# Bolens Show ???



## aegt5000 (Feb 22, 2004)

Joe…

I’ve been checking you show announcements and will
try to get to a show this summer. They seem to be for
larger tractors than GT’s, but I saw Wheel Horse had a 
show recently. Is there any way that you could find out
if and where there might be a Bolens show ?

Thanks in advance.


----------



## guest2 (Dec 27, 2003)

Will it be near one of the Great Lakes?


----------



## aegt5000 (Feb 22, 2004)

sixchows…

Only if the tickets to the show are sold on eBay.
And of course ticket purchases will be offered as
“Local Pick-Up Only…No Shipping”


----------



## bontai Joe (Sep 16, 2003)

I'll get looking for you right away!


----------



## bontai Joe (Sep 16, 2003)

*Bolens tractor show*

Here is a link for info on a Bolens show.
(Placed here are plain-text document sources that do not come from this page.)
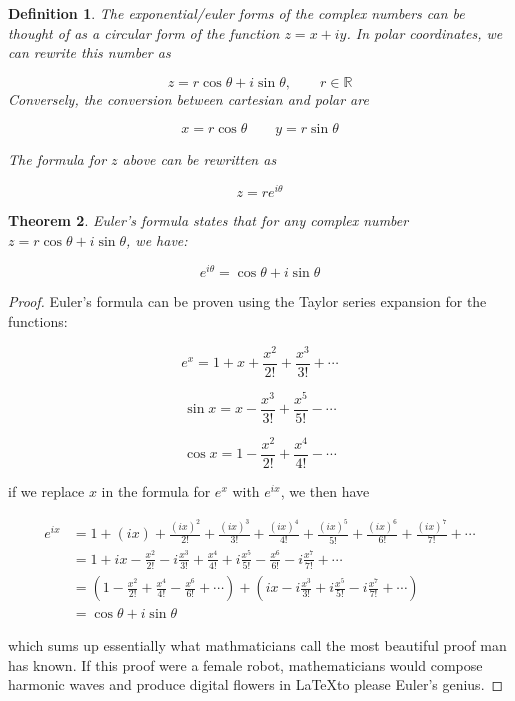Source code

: \documentclass[12pt]{article}
\theoremstyle{plain}
\newtheorem{theorem}{Theorem}[section]
\newtheorem{definition}[theorem]{Definition}
\theoremstyle{definition}
\begin{document}
\begin{definition}
    The exponential/euler forms of the complex numbers can be thought of as a circular form of the function $z = x + iy$. In polar coordinates, we can rewrite this number as 

    $$
        z = r \cos \theta + i \sin \theta, \qquad r \in \mathbb{R}
    $$
    Conversely, the conversion between cartesian and polar are 
    
    $$
    x = r \cos \theta \qquad y = r \sin \theta
    $$
    
    The formula for $z$ above can be rewritten as 

    $$z = r e^{i\theta}$$
\end{definition}


\begin{theorem}
    Euler's formula states that for any complex number $z = r \cos \theta + i \sin \theta$, we have:

    $$
    e^{i \theta} = \cos \theta + i \sin \theta
    $$
\end{theorem}

\begin{proof}
    Euler's formula can be proven using the Taylor series expansion for the functions:

    \[
    e^x = 1 + x + \frac{x^2}{2!} + \frac{x^3}{3!} + \cdots
    \]

    \[
    \sin x = x - \frac{x^3}{3!} + \frac{x^5}{5!} - \cdots
    \]

    \[
    \cos x = 1 - \frac{x^2}{2!} + \frac{x^4}{4!} - \cdots
    \]

    if we replace $x$ in the formula for $e^x$ with $e^{ix}$, we then have 

    \begin{align*}
    e^{ix} &= 1 + (ix) + \frac{(ix)^2}{2!} + \frac{(ix)^3}{3!} + \frac{(ix)^4}{4!} + \frac{(ix)^5}{5!} + \frac{(ix)^6}{6!} + \frac{(ix)^7}{7!} + \cdots \\
    &= 1 + i x - \frac{x^2}{2!} - i \frac{x^3}{3!} + \frac{x^4}{4!} + i \frac{x^5}{5!} - \frac{x^6}{6!} - i \frac{x^7}{7!} + \cdots \\
    &= \left(1 - \frac{x^2}{2!} + \frac{x^4}{4!} - \frac{x^6}{6!} + \cdots \right) + \left(i x - i \frac{x^3}{3!} + i \frac{x^5}{5!}- i \frac{x^7}{7!} + \cdots\right) \\
    &= \cos \theta + i \sin \theta
    \end{align*}

    which sums up essentially what mathmaticians call the most beautiful proof man has known. If this proof were a female robot, mathematicians would compose harmonic waves and produce digital flowers in \LaTeX to please Euler's genius. 
\end{proof}
\end{document}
I didn't register, but this page has an e-mail address that you can use to get more info:

http://bolensboyg9.tripod.com/

And I'll keep looking!


----------



## jodyand (Sep 16, 2003)

I like this thats on the front page of that site.:lmao: 


NOTHING RUNS LIKE A DEERE....
YEAH, UNTIL A BOLENS RUNS OVER IT!


----------



## aegt5000 (Feb 22, 2004)

Thanks Joe,

I emailed the guy and will wait and see if there is anything to 
his site. I clicked on some of the other site pages but most are
empty and look like they were never completed. 

If he answers, I’ll post what he said.


----------